Edit /opt/coneshare/app.env to configure the following settings:
# The engine used to render PDF documents. Options: pdfjs, server_pages
PDF_PREVIEW_ENGINE=pdfjs
# Enable/disable Microsoft Office document preview. Options: true, false
ENABLE_OFFICE_PREVIEW=false
Preview Engines (PDF_PREVIEW_ENGINE)¶
-
pdfjs: Renders PDF documents client-side using PDF.js in the browser.- Pros: Extremely lightweight on the server (low CPU/RAM usage), making it perfect for smaller servers (e.g., 2 CPU, 2 GB RAM).
- Cons: Page-level analytics and visual watermarking are best-effort (applied client-side) and can be bypassed by advanced users.
-
server_pages(Default): Renders PDF pages into images on the server.- Pros: Enables highly secure server-rendered visual watermarks and precise page-level analytics.
- Cons: High resource utilization (CPU and memory spikes during page rendering). Previews are rendered lazily on demand when first accessed.
Watermarking in pdfjs Mode
In pdfjs mode, watermarks are applied only as a client-side visual overlay in the browser. Watermarks are not embedded in the actual file and will not be present on downloaded copies of the PDF. If you require secure, permanent watermarks on downloaded files, you must use the server_pages engine.
Office Document Preview (ENABLE_OFFICE_PREVIEW)¶
false: Disables preview for Microsoft Office files (Word, Excel, PowerPoint), making them download-only. This eliminates the need for running a LibreOffice conversion pipeline, keeping server overhead to a minimum.true(Default): Enables Office file preview by converting them to PDF and rendering pages on the server.- Requirements: Must be paired with
PDF_PREVIEW_ENGINE=server_pages. Startup configuration will reject combinations whereENABLE_OFFICE_PREVIEW=truebutPDF_PREVIEW_ENGINE=pdfjs. - Resource Profiles: Recommended only for higher-capacity deployments (minimum 4 CPU cores, 4 GB RAM) due to the heavy background conversion workload.
- Requirements: Must be paired with
Virus Scanning Settings¶
Added in v1.4.0
Virus scanning capability for public File Request uploads is supported starting in Coneshare v1.4.0.
Coneshare can scan incoming files uploaded via public File Request links before they are stored in your workspace. This feature utilizes ClamAV to prevent malware from being introduced into your document libraries.
To configure virus scanning, add or update the following settings in /opt/coneshare/app.env:
# Enable/disable virus scanning. Options: true, false
MALWARE_SCAN_ENABLED=false
# ClamAV service configuration
CLAMAV_HOST=clamav
CLAMAV_PORT=3310
# Scan timeout in milliseconds
MALWARE_SCAN_TIMEOUT_MS=10000
# Behavior if the scanner is offline/errors.

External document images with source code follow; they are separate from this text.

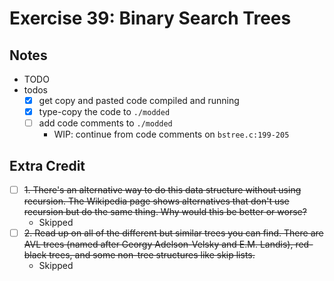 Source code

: # Exercise 39: Binary Search Trees

## Notes

- TODO
- todos
  - [x] get copy and pasted code compiled and running
  - [x] type-copy the code to `./modded`
  - [ ] add code comments to `./modded`
    - WIP: continue from code comments on `bstree.c:199-205`

## Extra Credit

- [ ] ~~1. There's an alternative way to do this data structure without using recursion. The Wikipedia page shows alternatives that don't use recursion but do the same thing. Why would this be better or worse?~~
  - Skipped
- [ ] ~~2. Read up on all of the different but similar trees you can find. There are AVL trees (named after Georgy Adelson-Velsky and E.M. Landis), red-black trees, and some non-tree structures like skip lists.~~
  - Skipped
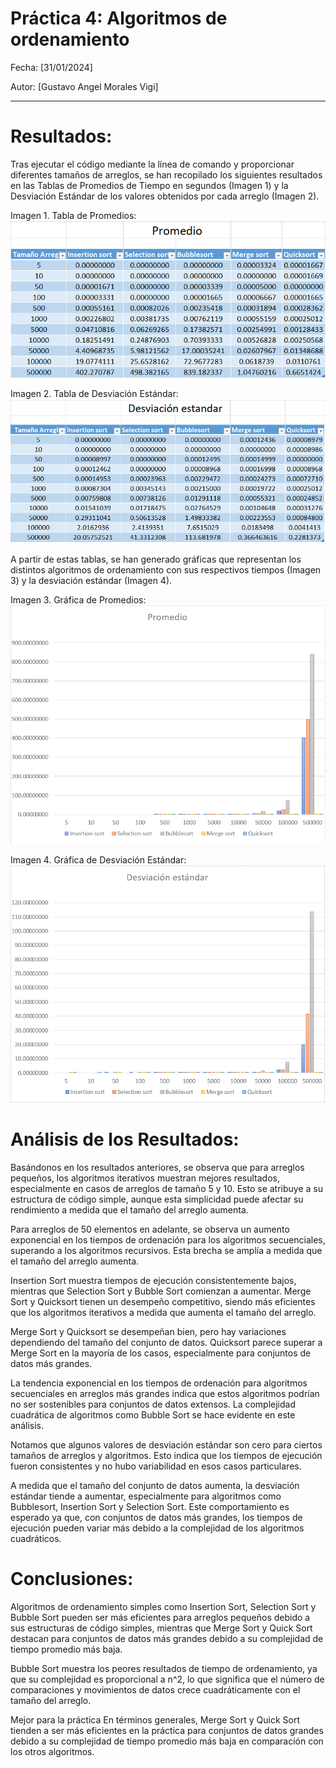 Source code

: # Práctica 4: Algoritmos de ordenamiento

Fecha: [31/01/2024]

Autor: [Gustavo Angel Morales Vigi]


---
# Resultados:
Tras ejecutar el código mediante la línea de comando y proporcionar diferentes tamaños de arreglos, se han recopilado los siguientes resultados en las Tablas de Promedios de Tiempo en segundos (Imagen 1) y la Desviación Estándar de los valores obtenidos por cada arreglo (Imagen 2).

Imagen 1. Tabla de Promedios:
![Alt text](image-4.png)

Imagen 2. Tabla de Desviación Estándar:
![Alt text](image-1.png)

A partir de estas tablas, se han generado gráficas que representan los distintos algoritmos de ordenamiento con sus respectivos tiempos (Imagen 3) y la desviación estándar (Imagen 4).

Imagen 3. Gráfica de Promedios:
![Alt text](image-6.png)

Imagen 4. Gráfica de Desviación Estándar:
![Alt text](image-7.png)

# Análisis de los Resultados:
Basándonos en los resultados anteriores, se observa que para arreglos pequeños, los algoritmos iterativos muestran mejores resultados, especialmente en casos de arreglos de tamaño 5 y 10. Esto se atribuye a su estructura de código simple, aunque esta simplicidad puede afectar su rendimiento a medida que el tamaño del arreglo aumenta.

Para arreglos de 50 elementos en adelante, se observa un aumento exponencial en los tiempos de ordenación para los algoritmos secuenciales, superando a los algoritmos recursivos. Esta brecha se amplía a medida que el tamaño del arreglo aumenta.

Insertion Sort muestra tiempos de ejecución consistentemente bajos, mientras que Selection Sort y Bubble Sort comienzan a aumentar. Merge Sort y Quicksort tienen un desempeño competitivo, siendo más eficientes que los algoritmos iterativos a medida que aumenta el tamaño del arreglo.

Merge Sort y Quicksort se desempeñan bien, pero hay variaciones dependiendo del tamaño del conjunto de datos. Quicksort parece superar a Merge Sort en la mayoría de los casos, especialmente para conjuntos de datos más grandes.

La tendencia exponencial en los tiempos de ordenación para algoritmos secuenciales en arreglos más grandes indica que estos algoritmos podrían no ser sostenibles para conjuntos de datos extensos. La complejidad cuadrática de algoritmos como Bubble Sort se hace evidente en este análisis.

Notamos que algunos valores de desviación estándar son cero para ciertos tamaños de arreglos y algoritmos. Esto indica que los tiempos de ejecución fueron consistentes y no hubo variabilidad en esos casos particulares.

A medida que el tamaño del conjunto de datos aumenta, la desviación estándar tiende a aumentar, especialmente para algoritmos como Bubblesort, Insertion Sort y Selection Sort. Este comportamiento es esperado ya que, con conjuntos de datos más grandes, los tiempos de ejecución pueden variar más debido a la complejidad de los algoritmos cuadráticos.

# Conclusiones:
Algoritmos de ordenamiento simples como Insertion Sort, Selection Sort y Bubble Sort pueden ser más eficientes para arreglos pequeños debido a sus estructuras de código simples, mientras que Merge Sort y Quick Sort destacan para conjuntos de datos más grandes debido a su complejidad de tiempo promedio más baja.

Bubble Sort muestra los peores resultados de tiempo de ordenamiento, ya que su complejidad es proporcional a n^2, lo que significa que el número de comparaciones y movimientos de datos crece cuadráticamente con el tamaño del arreglo.

Mejor para la práctica 
En términos generales, Merge Sort y Quick Sort tienden a ser más eficientes en la práctica para conjuntos de datos grandes debido a su complejidad de tiempo promedio más baja en comparación con los otros algoritmos. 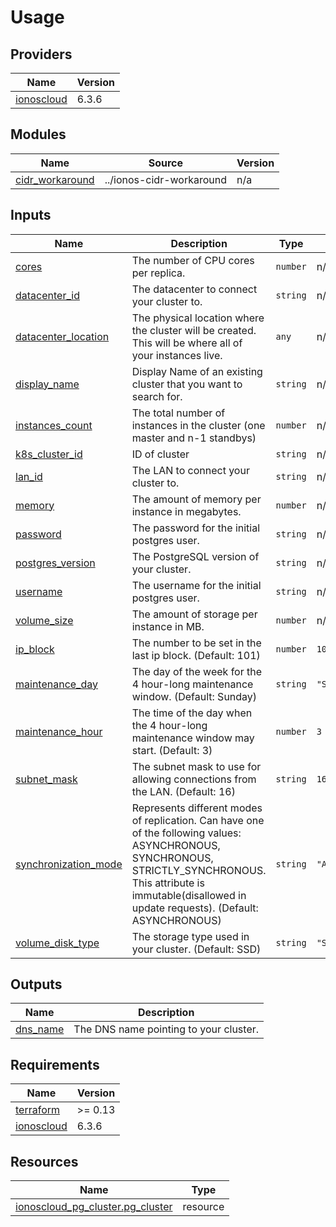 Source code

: # Usage

<!--- BEGIN_TF_DOCS --->

## Providers

| Name | Version |
|------|---------|
| <a name="provider_ionoscloud"></a> [ionoscloud](#provider\_ionoscloud) | 6.3.6 |
## Modules

| Name | Source | Version |
|------|--------|---------|
| <a name="module_cidr_workaround"></a> [cidr\_workaround](#module\_cidr\_workaround) | ../ionos-cidr-workaround | n/a |
## Inputs

| Name | Description | Type | Default | Required |
|------|-------------|------|---------|:--------:|
| <a name="input_cores"></a> [cores](#input\_cores) | The number of CPU cores per replica. | `number` | n/a | yes |
| <a name="input_datacenter_id"></a> [datacenter\_id](#input\_datacenter\_id) | The datacenter to connect your cluster to. | `string` | n/a | yes |
| <a name="input_datacenter_location"></a> [datacenter\_location](#input\_datacenter\_location) | The physical location where the cluster will be created. This will be where all of your instances live. | `any` | n/a | yes |
| <a name="input_display_name"></a> [display\_name](#input\_display\_name) | Display Name of an existing cluster that you want to search for. | `string` | n/a | yes |
| <a name="input_instances_count"></a> [instances\_count](#input\_instances\_count) | The total number of instances in the cluster (one master and n-1 standbys) | `number` | n/a | yes |
| <a name="input_k8s_cluster_id"></a> [k8s\_cluster\_id](#input\_k8s\_cluster\_id) | ID of cluster | `string` | n/a | yes |
| <a name="input_lan_id"></a> [lan\_id](#input\_lan\_id) | The LAN to connect your cluster to. | `string` | n/a | yes |
| <a name="input_memory"></a> [memory](#input\_memory) | The amount of memory per instance in megabytes. | `number` | n/a | yes |
| <a name="input_password"></a> [password](#input\_password) | The password for the initial postgres user. | `string` | n/a | yes |
| <a name="input_postgres_version"></a> [postgres\_version](#input\_postgres\_version) | The PostgreSQL version of your cluster. | `string` | n/a | yes |
| <a name="input_username"></a> [username](#input\_username) | The username for the initial postgres user. | `string` | n/a | yes |
| <a name="input_volume_size"></a> [volume\_size](#input\_volume\_size) | The amount of storage per instance in MB. | `number` | n/a | yes |
| <a name="input_ip_block"></a> [ip\_block](#input\_ip\_block) | The number to be set in the last ip block. (Default: 101) | `number` | `101` | no |
| <a name="input_maintenance_day"></a> [maintenance\_day](#input\_maintenance\_day) | The day of the week for the 4 hour-long maintenance window. (Default: Sunday) | `string` | `"Sunday"` | no |
| <a name="input_maintenance_hour"></a> [maintenance\_hour](#input\_maintenance\_hour) | The time of the day when the 4 hour-long maintenance window may start. (Default: 3) | `number` | `3` | no |
| <a name="input_subnet_mask"></a> [subnet\_mask](#input\_subnet\_mask) | The subnet mask to use for allowing connections from the LAN. (Default: 16) | `string` | `16` | no |
| <a name="input_synchronization_mode"></a> [synchronization\_mode](#input\_synchronization\_mode) | Represents different modes of replication. Can have one of the following values: ASYNCHRONOUS, SYNCHRONOUS, STRICTLY\_SYNCHRONOUS. This attribute is immutable(disallowed in update requests). (Default: ASYNCHRONOUS) | `string` | `"ASYNCHRONOUS"` | no |
| <a name="input_volume_disk_type"></a> [volume\_disk\_type](#input\_volume\_disk\_type) | The storage type used in your cluster. (Default: SSD) | `string` | `"SSD"` | no |
## Outputs

| Name | Description |
|------|-------------|
| <a name="output_dns_name"></a> [dns\_name](#output\_dns\_name) | The DNS name pointing to your cluster. |
## Requirements

| Name | Version |
|------|---------|
| <a name="requirement_terraform"></a> [terraform](#requirement\_terraform) | >= 0.13 |
| <a name="requirement_ionoscloud"></a> [ionoscloud](#requirement\_ionoscloud) | 6.3.6 |
## Resources

| Name | Type |
|------|------|
| [ionoscloud_pg_cluster.pg_cluster](https://registry.terraform.io/providers/ionos-cloud/ionoscloud/6.3.6/docs/resources/pg_cluster) | resource |

<!--- END_TF_DOCS --->

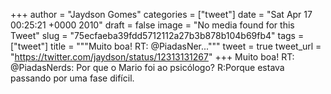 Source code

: 
+++
author = "Jaydson Gomes"
categories = ["tweet"]
date = "Sat Apr 17 00:25:21 +0000 2010"
draft = false
image = "No media found for this Tweet"
slug = "75ecfaeba39fdd5712112a27b3b878b104b69fb4"
tags = ["tweet"]
title = """Muito boa! RT: @PiadasNer..."""
tweet = true
tweet_url = "https://twitter.com/jaydson/status/12313131267"
+++
Muito boa! RT: @PiadasNerds: Por que o Mario foi ao psicólogo? R:Porque estava passando por uma fase difícil.
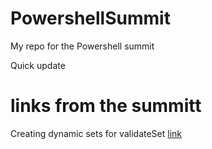 # PowershellSummit
My repo for the Powershell summit 

Quick update

# links from the summitt

Creating dynamic sets for validateSet [link](https://vexx32.github.io/2018/11/29/Dynamic-ValidateSet/)

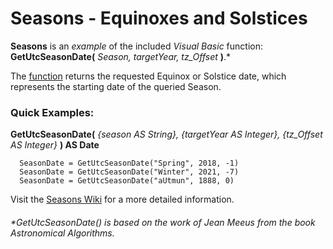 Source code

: # Seasons - Equinoxes and Solstices
**Seasons** is an _example_ of the included _Visual Basic_ function: **GetUtcSeasonDate(** _Season, targetYear, tz_Offset_ **)**.*

The [function](https://github.com/MikishVaughn/Seasons/blob/master/Seasons/Seasons.vb) returns the requested Equinox or Solstice date, which represents the starting date of the queried Season.  




### **Quick Examples:**

**GetUtcSeasonDate(** _{season AS String}, {targetYear AS Integer}, {tz_Offset AS Integer}_ **) AS Date**
  
      SeasonDate = GetUtcSeasonDate("Spring", 2018, -1)
      SeasonDate = GetUtcSeasonDate("Winter", 2021, -7)
      SeasonDate = GetUtcSeasonDate("aUtmun", 1888, 0)




Visit the [Seasons Wiki](https://github.com/MikishVaughn/Seasons/wiki) for a more detailed information.

###### *GetUtcSeasonDate() is based on the work of Jean Meeus from the book Astronomical Algorithms.
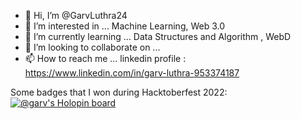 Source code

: - 👋 Hi, I’m @GarvLuthra24
- 👀 I’m interested in ... Machine Learning, Web 3.0
- 🌱 I’m currently learning ... Data Structures and Algorithm , WebD
- 💞️ I’m looking to collaborate on ...
- 📫 How to reach me ... linkedin profile : 
https://www.linkedin.com/in/garv-luthra-953374187

Some badges that I won during Hacktoberfest 2022:
[![@garv's Holopin board](https://holopin.me/garv)](https://holopin.io/@garv)

<!---
GarvLuthra24/GarvLuthra24 is a ✨ special ✨ repository because its `README.md` (this file) appears on your GitHub profile.
You can click the Preview link to take a look at your changes.
--->
 
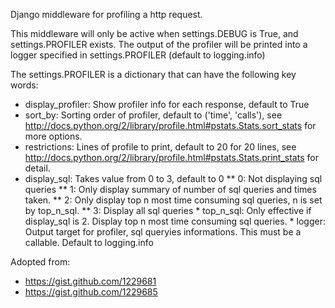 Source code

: 
Django middleware for profiling a http request.

This middleware will only be active when settings.DEBUG is True, and settings.PROFILER exists. The output of the profiler will be printed into a logger specified in settings.PROFILER (default to logging.info)

The settings.PROFILER is a dictionary that can have the following key words:
   * display_profiler: Show profiler info for each response, default to True
   * sort_by: Sorting order of profiler, default to ('time', 'calls'), see http://docs.python.org/2/library/profile.html#pstats.Stats.sort_stats for more options.
   * restrictions: Lines of profile to print, default to 20 for 20 lines, see http://docs.python.org/2/library/profile.html#pstats.Stats.print_stats for detail.
   * display_sql: Takes value from 0 to 3, default to 0
       ** 0: Not displaying sql queries
       ** 1: Only display summary of number of sql queries and times taken.
       ** 2: Only display top n most time consuming sql queries, n is set by top_n_sql.
       ** 3: Display all sql queries
    * top_n_sql: Only effective if display_sql is 2. Display top n most time consuming sql queries.
    * logger: Output target for profiler, sql queryies informations. This must be a callable. Default to logging.info

Adopted from:
   * https://gist.github.com/1229681
   * https://gist.github.com/1229685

Options: closed, open
MALWARE_SCAN_FAIL_MODE=closed
Settings Reference¶
MALWARE_SCAN_ENABLED: Toggles malware scanning for public File Requests.CLAMAV_HOST: Hostname or IP address of the ClamAV service (defaults toclamavwhen running within the Docker Compose network).CLAMAV_PORT: Port number for ClamAV (default is3310).MALWARE_SCAN_TIMEOUT_MS: Time limit in milliseconds for scanning requests before timing out.MALWARE_SCAN_FAIL_MODE: Determines scanner fail-safe behavior:closed(Recommended): Rejects uploads if the scanner is unavailable or errors out.open: Allows uploads even if the scanner is offline or encounters an error.
Memory Requirements
Running the ClamAV service adds an additional memory overhead of 1-2 GB on the host machine. Enable virus scanning only on deployments with at least 8 GB RAM to maintain system stability.
For details on enabling and deploying the ClamAV scanner service container, see the File Request Virus Scan guide.